Bei der OMV ADAC Rallye siegte der Franzose Sébastien Loeb im Citroën Xsara WRC zum vierten Mal in Folge. Souverän drückte der amtierende Weltmeister der deutschen WM-Runde erneut seinen Stempel auf. Lediglich auf der ersten Etappe in den Mosel-Weinbergen rangelte sich Loeb noch kurz mit seinem Teamkollegen Francois Duval (Belgien) um die Führungsposition, doch dann drehte es sich nur noch um die Sicherung des angepeilten Citroën-/Michelin-Doppelsieges.

Die von ihren ärgsten Verfolgern Marcus Grönholm (Finnland) und Markko Märtin (Estland) erwarteten Attacken verdunsteten mit jedem zunehmenden Sonnenstrahl in der Rallye-Region rund um Trier, Baumholder und St.
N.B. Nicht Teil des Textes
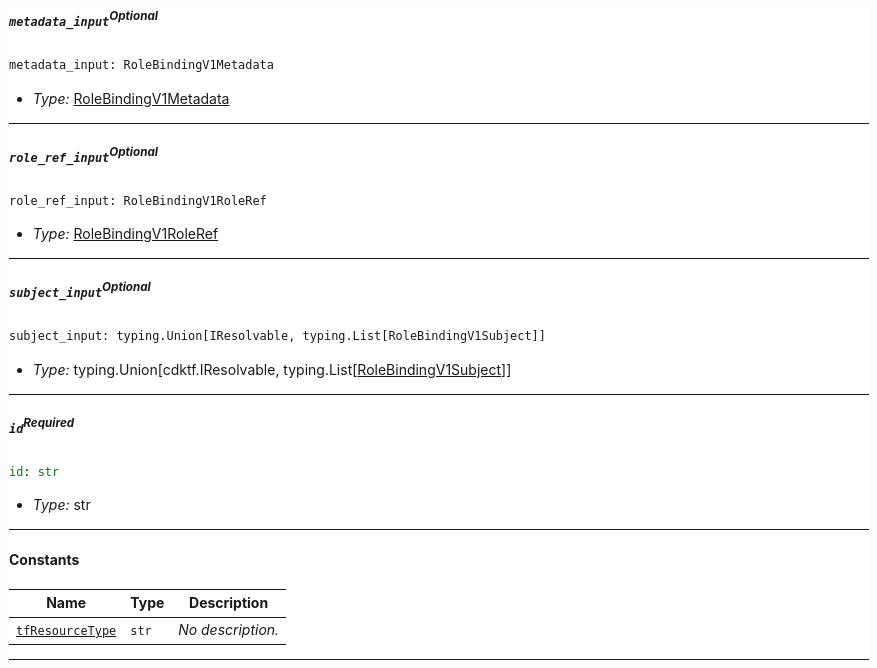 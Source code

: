 
##### `metadata_input`<sup>Optional</sup> <a name="metadata_input" id="@cdktf/provider-kubernetes.roleBindingV1.RoleBindingV1.property.metadataInput"></a>

```python
metadata_input: RoleBindingV1Metadata
```

- *Type:* <a href="#@cdktf/provider-kubernetes.roleBindingV1.RoleBindingV1Metadata">RoleBindingV1Metadata</a>

---

##### `role_ref_input`<sup>Optional</sup> <a name="role_ref_input" id="@cdktf/provider-kubernetes.roleBindingV1.RoleBindingV1.property.roleRefInput"></a>

```python
role_ref_input: RoleBindingV1RoleRef
```

- *Type:* <a href="#@cdktf/provider-kubernetes.roleBindingV1.RoleBindingV1RoleRef">RoleBindingV1RoleRef</a>

---

##### `subject_input`<sup>Optional</sup> <a name="subject_input" id="@cdktf/provider-kubernetes.roleBindingV1.RoleBindingV1.property.subjectInput"></a>

```python
subject_input: typing.Union[IResolvable, typing.List[RoleBindingV1Subject]]
```

- *Type:* typing.Union[cdktf.IResolvable, typing.List[<a href="#@cdktf/provider-kubernetes.roleBindingV1.RoleBindingV1Subject">RoleBindingV1Subject</a>]]

---

##### `id`<sup>Required</sup> <a name="id" id="@cdktf/provider-kubernetes.roleBindingV1.RoleBindingV1.property.id"></a>

```python
id: str
```

- *Type:* str

---

#### Constants <a name="Constants" id="Constants"></a>

| **Name** | **Type** | **Description** |
| --- | --- | --- |
| <code><a href="#@cdktf/provider-kubernetes.roleBindingV1.RoleBindingV1.property.tfResourceType">tfResourceType</a></code> | <code>str</code> | *No description.* |

---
Wendel, denn beide Peugeot-Piloten hatten auf weiteren Regen und den Grip-Vorteil ihrer Pirelli-Reifen gehofft. Der ebenfalls von Pirelli bereifte Norweger Petter Solberg im Subaru Impreza WRC kam ebenfalls nicht mit den abgetrockneten Pisten zurecht und kassierte zusätzlichen Rückstand durch einen Getriebedefekt in Baumholder.

Auf den insgesamt 19 Wertungsprüfungen setzte Loeb 13 dominante Bestzeiten und begeisterte die rund 220.000 Zuschauer an vier Rallye-Tagen genauso wie die weiteren 56 angetretenen Topfahrer. „Ich liebe Deutschland, diese Rallye und diese Volksfest-Atmosphäre“, lächelte der Elsässer Loeb am Servicecenter Bostalsee und rollte höchst zufrieden in Richtung Zielrampe nach Trier. Bei elf von insgesamt 16 WM-Runden boxte sich Loeb bereits achtmal als Siegertyp durch und ist so auf dem besten Wege, seine Weltmeisterkrone erfolgreich zu verteidigen.